Data records
------
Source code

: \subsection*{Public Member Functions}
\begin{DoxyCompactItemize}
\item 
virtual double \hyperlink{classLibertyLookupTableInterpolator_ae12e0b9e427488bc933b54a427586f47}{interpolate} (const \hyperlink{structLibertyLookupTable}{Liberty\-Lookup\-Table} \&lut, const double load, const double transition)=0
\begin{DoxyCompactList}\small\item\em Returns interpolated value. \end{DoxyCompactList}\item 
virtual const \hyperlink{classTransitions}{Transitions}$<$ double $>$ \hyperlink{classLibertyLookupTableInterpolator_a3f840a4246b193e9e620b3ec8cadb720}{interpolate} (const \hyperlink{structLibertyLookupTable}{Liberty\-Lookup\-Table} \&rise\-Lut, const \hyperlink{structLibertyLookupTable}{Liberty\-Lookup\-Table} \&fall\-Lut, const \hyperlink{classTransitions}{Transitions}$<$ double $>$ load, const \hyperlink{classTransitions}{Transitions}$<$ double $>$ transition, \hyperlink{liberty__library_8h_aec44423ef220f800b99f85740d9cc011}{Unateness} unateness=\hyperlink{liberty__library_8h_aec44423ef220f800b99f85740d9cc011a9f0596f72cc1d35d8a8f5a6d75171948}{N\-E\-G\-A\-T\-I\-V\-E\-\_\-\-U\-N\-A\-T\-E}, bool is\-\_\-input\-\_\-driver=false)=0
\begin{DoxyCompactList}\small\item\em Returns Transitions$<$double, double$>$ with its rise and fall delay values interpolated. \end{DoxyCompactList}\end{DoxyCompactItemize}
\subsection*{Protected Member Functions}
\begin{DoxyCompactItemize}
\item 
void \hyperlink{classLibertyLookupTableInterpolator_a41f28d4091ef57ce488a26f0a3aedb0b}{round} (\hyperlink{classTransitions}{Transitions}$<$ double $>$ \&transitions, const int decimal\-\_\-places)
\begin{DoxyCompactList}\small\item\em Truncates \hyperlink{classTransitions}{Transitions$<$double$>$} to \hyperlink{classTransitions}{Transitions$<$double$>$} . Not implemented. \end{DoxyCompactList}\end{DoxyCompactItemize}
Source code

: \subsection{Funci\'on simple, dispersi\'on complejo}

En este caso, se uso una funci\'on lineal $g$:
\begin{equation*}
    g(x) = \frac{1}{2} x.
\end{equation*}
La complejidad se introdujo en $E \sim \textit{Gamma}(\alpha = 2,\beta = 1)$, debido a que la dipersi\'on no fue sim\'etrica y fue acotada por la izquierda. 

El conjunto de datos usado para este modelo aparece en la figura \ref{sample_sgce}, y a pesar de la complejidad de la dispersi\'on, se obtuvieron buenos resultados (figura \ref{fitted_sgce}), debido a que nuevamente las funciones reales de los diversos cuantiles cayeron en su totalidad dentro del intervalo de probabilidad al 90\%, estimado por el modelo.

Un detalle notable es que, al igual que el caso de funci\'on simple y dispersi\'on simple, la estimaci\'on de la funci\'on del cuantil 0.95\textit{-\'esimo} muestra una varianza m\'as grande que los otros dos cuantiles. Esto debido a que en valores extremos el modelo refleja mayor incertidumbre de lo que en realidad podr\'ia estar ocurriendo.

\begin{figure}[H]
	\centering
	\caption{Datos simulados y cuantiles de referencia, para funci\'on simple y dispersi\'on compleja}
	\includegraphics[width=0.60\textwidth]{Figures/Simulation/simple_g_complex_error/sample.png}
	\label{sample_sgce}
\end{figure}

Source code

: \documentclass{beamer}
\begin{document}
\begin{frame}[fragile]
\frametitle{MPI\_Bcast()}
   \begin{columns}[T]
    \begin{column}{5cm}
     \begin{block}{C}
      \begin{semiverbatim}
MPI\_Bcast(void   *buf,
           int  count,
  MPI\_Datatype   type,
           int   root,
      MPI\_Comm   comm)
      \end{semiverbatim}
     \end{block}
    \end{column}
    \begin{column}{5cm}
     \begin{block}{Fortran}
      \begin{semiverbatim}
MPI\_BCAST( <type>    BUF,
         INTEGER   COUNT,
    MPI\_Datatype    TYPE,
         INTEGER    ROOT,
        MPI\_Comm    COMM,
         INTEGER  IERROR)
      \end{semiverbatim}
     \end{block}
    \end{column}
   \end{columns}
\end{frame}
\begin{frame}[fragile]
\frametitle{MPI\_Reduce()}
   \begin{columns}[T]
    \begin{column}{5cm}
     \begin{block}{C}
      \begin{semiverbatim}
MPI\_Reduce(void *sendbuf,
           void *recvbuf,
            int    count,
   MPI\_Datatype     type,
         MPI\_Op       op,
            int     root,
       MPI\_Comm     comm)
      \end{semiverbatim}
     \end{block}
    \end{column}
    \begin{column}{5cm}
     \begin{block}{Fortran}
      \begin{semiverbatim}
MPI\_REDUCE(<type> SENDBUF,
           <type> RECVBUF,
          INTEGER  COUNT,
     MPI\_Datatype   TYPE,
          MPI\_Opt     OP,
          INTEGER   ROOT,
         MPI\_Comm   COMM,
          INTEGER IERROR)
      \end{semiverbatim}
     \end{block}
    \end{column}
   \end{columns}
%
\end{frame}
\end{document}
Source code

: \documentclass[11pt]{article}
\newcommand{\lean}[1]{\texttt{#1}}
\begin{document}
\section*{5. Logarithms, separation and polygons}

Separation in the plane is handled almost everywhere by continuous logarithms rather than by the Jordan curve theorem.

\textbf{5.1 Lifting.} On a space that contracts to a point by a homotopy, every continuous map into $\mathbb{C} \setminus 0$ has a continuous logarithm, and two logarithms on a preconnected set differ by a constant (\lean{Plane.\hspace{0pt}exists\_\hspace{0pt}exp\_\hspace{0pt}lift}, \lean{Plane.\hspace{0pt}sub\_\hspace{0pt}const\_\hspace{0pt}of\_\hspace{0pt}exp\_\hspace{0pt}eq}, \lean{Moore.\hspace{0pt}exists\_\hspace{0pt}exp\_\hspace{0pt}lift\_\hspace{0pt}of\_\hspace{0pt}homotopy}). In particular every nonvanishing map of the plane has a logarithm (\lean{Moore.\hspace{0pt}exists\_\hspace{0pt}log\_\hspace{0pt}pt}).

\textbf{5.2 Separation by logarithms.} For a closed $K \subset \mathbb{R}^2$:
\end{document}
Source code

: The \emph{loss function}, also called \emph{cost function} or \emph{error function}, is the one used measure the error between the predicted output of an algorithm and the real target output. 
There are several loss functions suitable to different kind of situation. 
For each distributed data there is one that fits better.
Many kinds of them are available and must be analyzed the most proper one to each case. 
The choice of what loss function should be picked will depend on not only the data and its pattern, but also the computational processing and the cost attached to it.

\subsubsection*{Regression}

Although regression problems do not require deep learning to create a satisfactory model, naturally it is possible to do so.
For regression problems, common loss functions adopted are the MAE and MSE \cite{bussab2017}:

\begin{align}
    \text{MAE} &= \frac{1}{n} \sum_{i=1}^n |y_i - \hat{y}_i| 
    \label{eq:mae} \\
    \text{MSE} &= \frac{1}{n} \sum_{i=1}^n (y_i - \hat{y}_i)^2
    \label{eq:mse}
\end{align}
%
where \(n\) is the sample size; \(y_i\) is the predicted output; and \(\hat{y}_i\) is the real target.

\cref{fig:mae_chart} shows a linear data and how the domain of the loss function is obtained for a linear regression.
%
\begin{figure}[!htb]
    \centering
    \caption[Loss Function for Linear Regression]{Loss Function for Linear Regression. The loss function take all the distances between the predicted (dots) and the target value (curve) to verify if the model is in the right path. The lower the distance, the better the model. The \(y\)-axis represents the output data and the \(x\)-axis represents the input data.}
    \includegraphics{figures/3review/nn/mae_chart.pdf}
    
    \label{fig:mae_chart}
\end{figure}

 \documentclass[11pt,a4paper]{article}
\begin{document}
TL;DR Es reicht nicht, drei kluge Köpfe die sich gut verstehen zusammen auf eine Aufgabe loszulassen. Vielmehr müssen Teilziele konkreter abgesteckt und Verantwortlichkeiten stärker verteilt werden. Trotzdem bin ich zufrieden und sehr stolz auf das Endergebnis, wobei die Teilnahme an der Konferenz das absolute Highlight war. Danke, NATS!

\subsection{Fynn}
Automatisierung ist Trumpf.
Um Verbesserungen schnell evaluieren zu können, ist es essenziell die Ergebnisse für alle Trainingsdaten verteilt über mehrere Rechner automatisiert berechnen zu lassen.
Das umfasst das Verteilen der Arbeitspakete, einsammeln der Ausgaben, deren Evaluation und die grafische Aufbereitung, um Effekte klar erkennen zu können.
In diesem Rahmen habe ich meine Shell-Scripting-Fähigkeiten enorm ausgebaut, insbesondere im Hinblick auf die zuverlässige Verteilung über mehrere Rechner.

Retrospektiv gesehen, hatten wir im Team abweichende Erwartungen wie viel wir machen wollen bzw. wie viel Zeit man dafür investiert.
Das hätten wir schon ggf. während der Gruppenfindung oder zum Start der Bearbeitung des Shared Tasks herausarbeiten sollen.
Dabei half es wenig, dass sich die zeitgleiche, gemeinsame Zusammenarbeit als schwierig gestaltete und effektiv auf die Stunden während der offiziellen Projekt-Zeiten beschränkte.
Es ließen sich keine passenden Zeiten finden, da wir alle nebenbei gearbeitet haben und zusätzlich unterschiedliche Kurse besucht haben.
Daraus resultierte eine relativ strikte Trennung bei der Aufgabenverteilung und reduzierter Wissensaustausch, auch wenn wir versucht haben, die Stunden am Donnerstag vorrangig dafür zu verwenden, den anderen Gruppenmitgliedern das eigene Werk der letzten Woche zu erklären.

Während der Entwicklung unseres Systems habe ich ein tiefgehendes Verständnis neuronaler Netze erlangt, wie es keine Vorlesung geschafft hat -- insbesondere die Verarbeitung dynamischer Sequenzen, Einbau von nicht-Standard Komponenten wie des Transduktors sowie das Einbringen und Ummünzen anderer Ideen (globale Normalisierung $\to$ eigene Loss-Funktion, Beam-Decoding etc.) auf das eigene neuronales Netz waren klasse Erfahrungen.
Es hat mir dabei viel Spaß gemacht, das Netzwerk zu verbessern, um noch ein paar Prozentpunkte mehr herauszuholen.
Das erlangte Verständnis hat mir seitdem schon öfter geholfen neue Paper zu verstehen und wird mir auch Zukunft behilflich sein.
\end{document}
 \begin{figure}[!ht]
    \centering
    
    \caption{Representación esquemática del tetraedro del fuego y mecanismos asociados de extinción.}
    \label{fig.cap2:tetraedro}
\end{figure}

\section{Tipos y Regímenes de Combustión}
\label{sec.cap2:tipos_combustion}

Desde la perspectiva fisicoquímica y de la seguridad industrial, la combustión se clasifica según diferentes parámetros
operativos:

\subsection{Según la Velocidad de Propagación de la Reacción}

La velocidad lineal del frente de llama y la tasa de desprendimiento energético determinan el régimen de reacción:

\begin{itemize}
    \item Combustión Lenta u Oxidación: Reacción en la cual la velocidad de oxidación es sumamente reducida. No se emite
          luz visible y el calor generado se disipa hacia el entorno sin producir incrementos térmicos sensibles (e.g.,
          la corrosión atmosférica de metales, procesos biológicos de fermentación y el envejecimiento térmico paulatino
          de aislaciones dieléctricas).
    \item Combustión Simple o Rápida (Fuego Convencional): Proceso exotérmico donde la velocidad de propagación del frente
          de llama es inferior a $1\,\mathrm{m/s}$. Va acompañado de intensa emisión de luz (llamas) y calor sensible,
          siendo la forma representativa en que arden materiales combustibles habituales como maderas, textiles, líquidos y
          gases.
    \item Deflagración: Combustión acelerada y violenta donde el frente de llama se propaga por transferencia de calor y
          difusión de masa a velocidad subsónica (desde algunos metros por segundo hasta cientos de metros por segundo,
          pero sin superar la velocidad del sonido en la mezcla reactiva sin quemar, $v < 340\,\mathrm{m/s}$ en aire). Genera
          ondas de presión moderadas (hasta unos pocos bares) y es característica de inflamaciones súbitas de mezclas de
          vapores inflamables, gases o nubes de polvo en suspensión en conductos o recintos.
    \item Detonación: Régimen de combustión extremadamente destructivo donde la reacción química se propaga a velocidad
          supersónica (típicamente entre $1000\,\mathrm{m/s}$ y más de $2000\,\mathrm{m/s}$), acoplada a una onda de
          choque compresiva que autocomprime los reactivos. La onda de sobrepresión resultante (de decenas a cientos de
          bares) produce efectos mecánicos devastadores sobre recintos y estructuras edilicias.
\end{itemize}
------
Your instructions: Once you have identified the lines above that contain "nicht", copy each of them.

Result for this task:
TL;DR Es reicht nicht, drei kluge Köpfe die sich gut verstehen zusammen auf eine Aufgabe loszulassen. Vielmehr müssen Teilziele konkreter abgesteckt und Verantwortlichkeiten stärker verteilt werden. Trotzdem bin ich zufrieden und sehr stolz auf das Endergebnis, wobei die Teilnahme an der Konferenz das absolute Highlight war. Danke, NATS!
Während der Entwicklung unseres Systems habe ich ein tiefgehendes Verständnis neuronaler Netze erlangt, wie es keine Vorlesung geschafft hat -- insbesondere die Verarbeitung dynamischer Sequenzen, Einbau von nicht-Standard Komponenten wie des Transduktors sowie das Einbringen und Ummünzen anderer Ideen (globale Normalisierung $\to$ eigene Loss-Funktion, Beam-Decoding etc.) auf das eigene neuronales Netz waren klasse Erfahrungen.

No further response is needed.